WHAT TO WORK ON:
What follows is a set of records; copy all of it exactly.

PROVIDED DATA:
* * *

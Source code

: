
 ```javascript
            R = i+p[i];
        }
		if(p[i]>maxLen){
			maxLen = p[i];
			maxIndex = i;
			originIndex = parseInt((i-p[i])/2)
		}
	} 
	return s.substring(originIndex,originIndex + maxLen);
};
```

* * *

EXERCISE SOLUTION:
Source code

:
 ```javascript
            R = i+p[i];
        }
		if(p[i]>maxLen){
			maxLen = p[i];
			maxIndex = i;
			originIndex = parseInt((i-p[i])/2)
		}
	} 
	return s.substring(originIndex,originIndex + maxLen);
};
```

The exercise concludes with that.